Datum uitwerkingtreding

Betreft

Datum ondertekening

Bron bekendmaking

Kenmerk voorstel

20-03-200803-05-2010Nieuwe regeling (tevens intrekking Verordening op de raadscommissies 2005 en de verordening op de rekeningcommissie)

12-02-2008

Weekblad Parkstad

2007/30567

Tekst van de regeling

Intitulé

Verordening op de raadscommissies 2008

 

 

HOOFDSTUK 1 BEGRIPSBEPALINGEN

Artikel 1 Begripsomschrijvingen

In deze verordening wordt verstaan onder:

  • a.

    voorzitter: voorzitter van een raadscommissie of diens vervanger;

  • b.

    commissiesecretaris: secretaris van een raadscommissie of diens vervanger;

  • c.

    vergadering: vergadering van een raadscommissie;

HOOFDSTUK 2 INSTELLING, TAKEN EN SAMENSTELLING

Artikel 2 Instelling raadscommissies

  • 1.

    De raad stelt de volgende raadscommissies in:

    • a.

      Ruimtelijke structuur;

    • b.

      Economische structuur;

    • c.

      Welzijn en zorg;

    • d.

      Veiligheid, bereikbaarheid en beheer;

    • e.

      Publieke dienstverlening, algemene bestuurlijke aangelegenheden en financiën.

  • 2.

    Onderwerpen worden in beginsel slechts in één commissie besproken, en wel in de commissie die het onderwerp het meest aangaat.
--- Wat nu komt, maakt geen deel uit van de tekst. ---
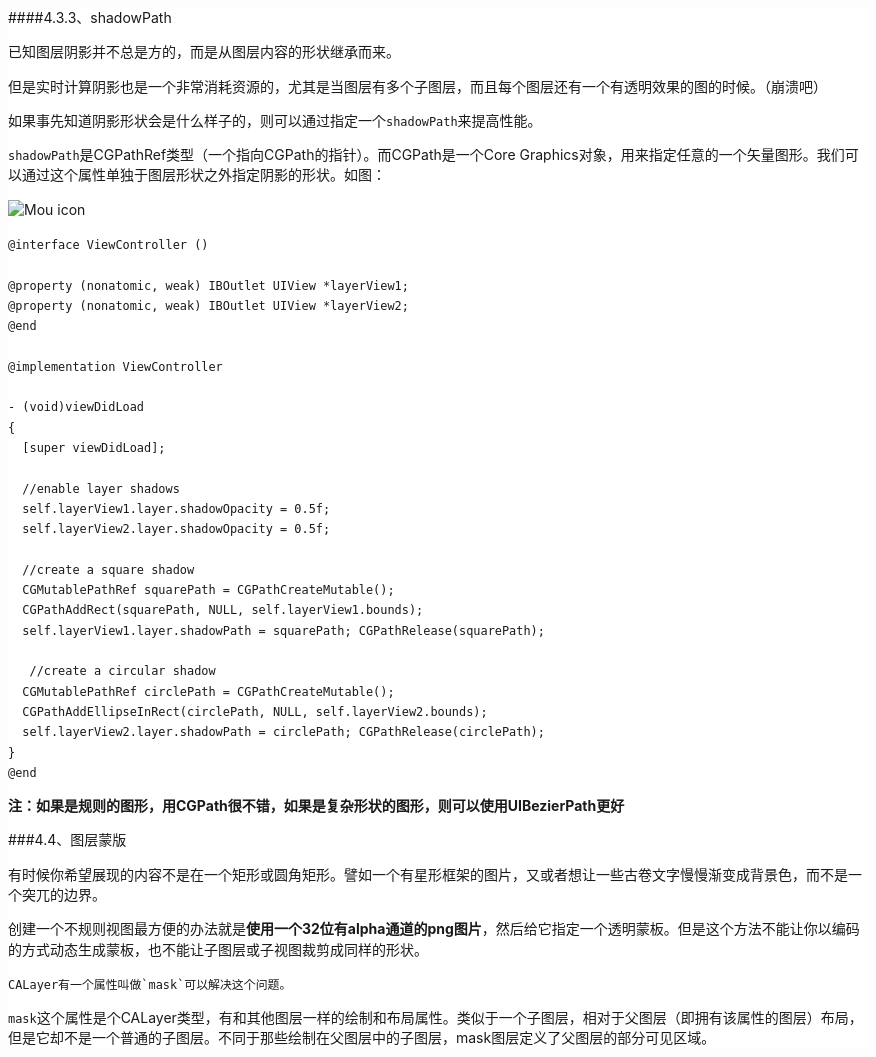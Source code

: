 
####4.3.3、shadowPath

已知图层阴影并不总是方的，而是从图层内容的形状继承而来。

但是实时计算阴影也是一个非常消耗资源的，尤其是当图层有多个子图层，而且每个图层还有一个有透明效果的图的时候。（崩溃吧）

如果事先知道阴影形状会是什么样子的，则可以通过指定一个`shadowPath`来提高性能。

`shadowPath`是CGPathRef类型（一个指向CGPath的指针）。而CGPath是一个Core Graphics对象，用来指定任意的一个矢量图形。我们可以通过这个属性单独于图层形状之外指定阴影的形状。如图：

![Mou icon](http://github-octopress.qiniudn.com/CoreAnimationAdvanced4.9.png)

```
@interface ViewController ()

@property (nonatomic, weak) IBOutlet UIView *layerView1;
@property (nonatomic, weak) IBOutlet UIView *layerView2;
@end

@implementation ViewController

- (void)viewDidLoad
{
  [super viewDidLoad];

  //enable layer shadows
  self.layerView1.layer.shadowOpacity = 0.5f;
  self.layerView2.layer.shadowOpacity = 0.5f;

  //create a square shadow
  CGMutablePathRef squarePath = CGPathCreateMutable();
  CGPathAddRect(squarePath, NULL, self.layerView1.bounds);
  self.layerView1.layer.shadowPath = squarePath; CGPathRelease(squarePath);

  ￼//create a circular shadow
  CGMutablePathRef circlePath = CGPathCreateMutable();
  CGPathAddEllipseInRect(circlePath, NULL, self.layerView2.bounds);
  self.layerView2.layer.shadowPath = circlePath; CGPathRelease(circlePath);
}
@end
```

**注：如果是规则的图形，用CGPath很不错，如果是复杂形状的图形，则可以使用UIBezierPath更好**


###4.4、图层蒙版

有时候你希望展现的内容不是在一个矩形或圆角矩形。譬如一个有星形框架的图片，又或者想让一些古卷文字慢慢渐变成背景色，而不是一个突兀的边界。

创建一个不规则视图最方便的办法就是**使用一个32位有alpha通道的png图片**，然后给它指定一个透明蒙板。但是这个方法不能让你以编码的方式动态生成蒙板，也不能让子图层或子视图裁剪成同样的形状。

	CALayer有一个属性叫做`mask`可以解决这个问题。

`mask`这个属性是个CALayer类型，有和其他图层一样的绘制和布局属性。类似于一个子图层，相对于父图层（即拥有该属性的图层）布局，但是它却不是一个普通的子图层。不同于那些绘制在父图层中的子图层，mask图层定义了父图层的部分可见区域。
De voorzitters van de betrokken commissies beslissen in overleg door welke commissie het betreffende onderwerp wordt behandeld.

  • 3.

    In uitzonderlijke gevallen kunnen de voorzitters van de betrokken commissies met betrekking tot een onderwerp dat meer dan één commissie aangaat besluiten tot een gezamenlijke vergadering van raadscommissies. Indien een gezamenlijke vergadering van raadscommissies wordt belegd, vervult de voorzitter van de raadscommissie die het onderwerp het meest aangaat, de taken van de voorzitter.

Artikel 3 Taken

  • 1.

    Een raadscommissie heeft de volgende taken:

    • a.

      het uitbrengen van advies aan de raad over voorstellen die betrekking hebben op de in artikel 2, tweede lid, genoemde onderwerpen;

    • b.

      het uitbrengen van advies aan de raad uit eigener beweging;

    • c.

      het voeren van overleg met het college of de burgemeester over in ieder geval door het college of de burgemeester verstrekte inlichtingen en het gevoerde bestuur ten aanzien van de in artikel 2, tweede lid, genoemde onderwerpen.

  • 2.

    a. De commissie Publieke dienstverlening, algemene bestuurlijke aangelegenheden en financiën heeft tevens tot taak het geven van advies over de verantwoording van het door het college gevoerde bestuur in de jaarrekening en in het jaarverslag als bedoeld in artikel 197 van de Gemeentewet.

    • b.

      Met de voorbereiding van dit advies wordt belast een werkgroep financial audit bestaande uit leden van de commissie Publieke dienstverlening, algemene bestuurlijke aangelegenheden en financiën.

    • c.

      De raad stel een reglement vast over de samenstelling, de taken en de werkwijze van deze werkgroep.

    • d.

      De werkgroep kan voor de vervulling van haar taken besluiten tot het houden van een onderzoek. De werkgroep kan daarbij beschikken over het in de begroting opgenomenbudget voor het houden van onderzoeken door de raad.

  • 3.

    Voordat het college of de burgemeester een voorstel of onderwerp aan de raad voorlegt, leggen zij het voorstel of onderwerp voor aan de betrokken raadscommissie.

Artikel 4 Samenstelling

  • 1.

    Een raadscommissie bestaat uitten minste één en maximaal drie leden per fractie naar evenredigheid van het aantal zetels in de gemeenteraad.

  • 2.

    De in het eerste lid genoemde leden worden door de raad op voordracht van de fracties benoemd.

  • 3.

    Ieder commissielid kan een plaatsvervanger aanwijzen die aan de vergaderingen en overige werkzaamheden van de raadscommissie deelneemt. Als plaatsvervanger komen uitsluitend in aanmerking fractie-assistenten, als bedoeld in de Verordening op de fractie-assistenten. Aanwijzing geschiedt schriftelijk door het commissielid bij de voorzitter van de betreffende commissie met vermelding of de vervanging incicenteel of structureel is. Bij structurele aanwijzing kan het commissielid de aangewezen fractie-assistent bij verhindering vervangen na schriftelijke kennisgeving aan de voorzitter van de betreffende commissie.

Artikel 5 Voorzitter

  • 1.

    De voorzitters en hun plaatsvervangers worden door de raad uit zijn midden benoemd in de eerste vergadering van de raad in nieuwe samenstelling.

  • 2.

    De voorzitter is geen lid van de commissie.

  • 3.

    De voorzitter is belast met:

    • a.

      het leiden van de vergadering;

    • b.

      het handhaven van de orde;

    • c.

      het doen naleven van deze verordening;

    • d.

      hetgeen deze verordening hem verder opdraagt.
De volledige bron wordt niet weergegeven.